Follow the same directions to get to the Dumpit Hill A stone circle; but instead when you get to the point where you need to walk off-track and into the heather to get to the circle, keep walking up the dirt-track for about another 200 yards, watching diligently thereby for a reasonable sized, fallen, “standing-stone”-like character just yards into the heather on your right (on your left, there’s a U-shaped dip where the wall is).  This is the northern edge of the walled enclosure.  From this fallen ‘standing stone’ follow the overgrown walling along carefully into the heather along and down the slight slope.  You’re now either on the very edge, or perhaps going into the middle of the enclosure.  Look around!

Archaeology & History

East section of walling

There’s no previous written history of this site, discovered for the first time last week on our sojourn to the Dumpit Hill stone circles, by Michala Potts.  She didn’t seem too excited by it at the time, but an amble back to what she’d found got me going! (easily done) With the help of the heather being burned away, open and exposed was a distinct line of prehistoric walling — perhaps Bronze Age, perhaps later.  It’s hard to tell.

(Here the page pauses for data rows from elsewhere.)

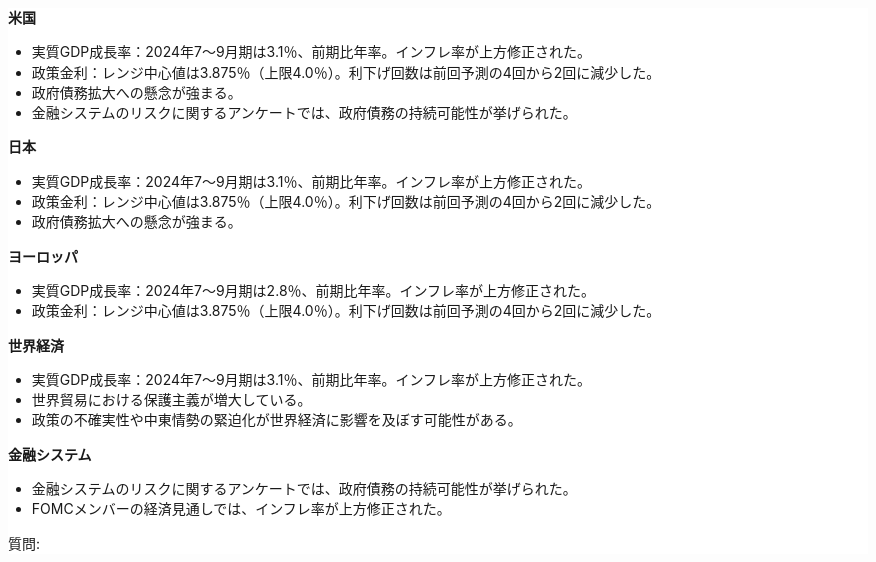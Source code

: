 **米国**

* 実質GDP成長率：2024年7～9月期は3.1％、前期比年率。インフレ率が上方修正された。
* 政策金利：レンジ中心値は3.875％（上限4.0％）。利下げ回数は前回予測の4回から2回に減少した。
* 政府債務拡大への懸念が強まる。
* 金融システムのリスクに関するアンケートでは、政府債務の持続可能性が挙げられた。

**日本**

* 実質GDP成長率：2024年7～9月期は3.1％、前期比年率。インフレ率が上方修正された。
* 政策金利：レンジ中心値は3.875％（上限4.0％）。利下げ回数は前回予測の4回から2回に減少した。
* 政府債務拡大への懸念が強まる。

**ヨーロッパ**

* 実質GDP成長率：2024年7～9月期は2.8％、前期比年率。インフレ率が上方修正された。
* 政策金利：レンジ中心値は3.875％（上限4.0％）。利下げ回数は前回予測の4回から2回に減少した。

**世界経済**

* 実質GDP成長率：2024年7～9月期は3.1％、前期比年率。インフレ率が上方修正された。
* 世界貿易における保護主義が増大している。
* 政策の不確実性や中東情勢の緊迫化が世界経済に影響を及ぼす可能性がある。

**金融システム**

* 金融システムのリスクに関するアンケートでは、政府債務の持続可能性が挙げられた。
* FOMCメンバーの経済見通しでは、インフレ率が上方修正された。

質問:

Structurally similar to the enclosure walling at Horse Close and Rough Haw, either side of Skipton, a few miles to the south, here we have about 100 yards of walling seeming to enclose the eastern side of the small hilltop, but running into the heather on its southern edge and the moorland track on its northern side, where it disappears again, leaving no trace of what one would assume would be a consistent western section.

From the grid reference for the site, the line of walling runs northwards for about 20 yards before taking a very slight shift in direction for another 20 yards.  Here the walling goes to the left (west) for another 20 yards, before edging slightly northwest and back into the heather.  A section of the walling is visible at each end, though we lose any accurate trace of it after a short distance in the long heather.  However, at the northwestern point in the enclosure walling, a very distinct long stone about 4 feet high leans at an angle in the ling.  It seems apparent that this stone at one point in the not-too-distant past stood upright, making it the tallest stone here.

Northern section of walling
Fallen monolith?

What may be other features can be seen inside this enclosure section: a possible hut circle and other portions of walling were noted.  However, we didn’t spend much time exploring the site in detail, so there is a high probability of other prehistoric remains in and around this enclosure awaiting discovery.  The site’s proximity to the stone circles of Dumpit Hill A and Dumpit Hill B should be noted; along with what the North Yorkshire’s Historic Environment Officer, Robert White, said were “three, possibly four small circular enclosures (about 9m in diameter)” a short distance away.  A further survey of the site is necessary to enable us a better picture of what we’re looking at here.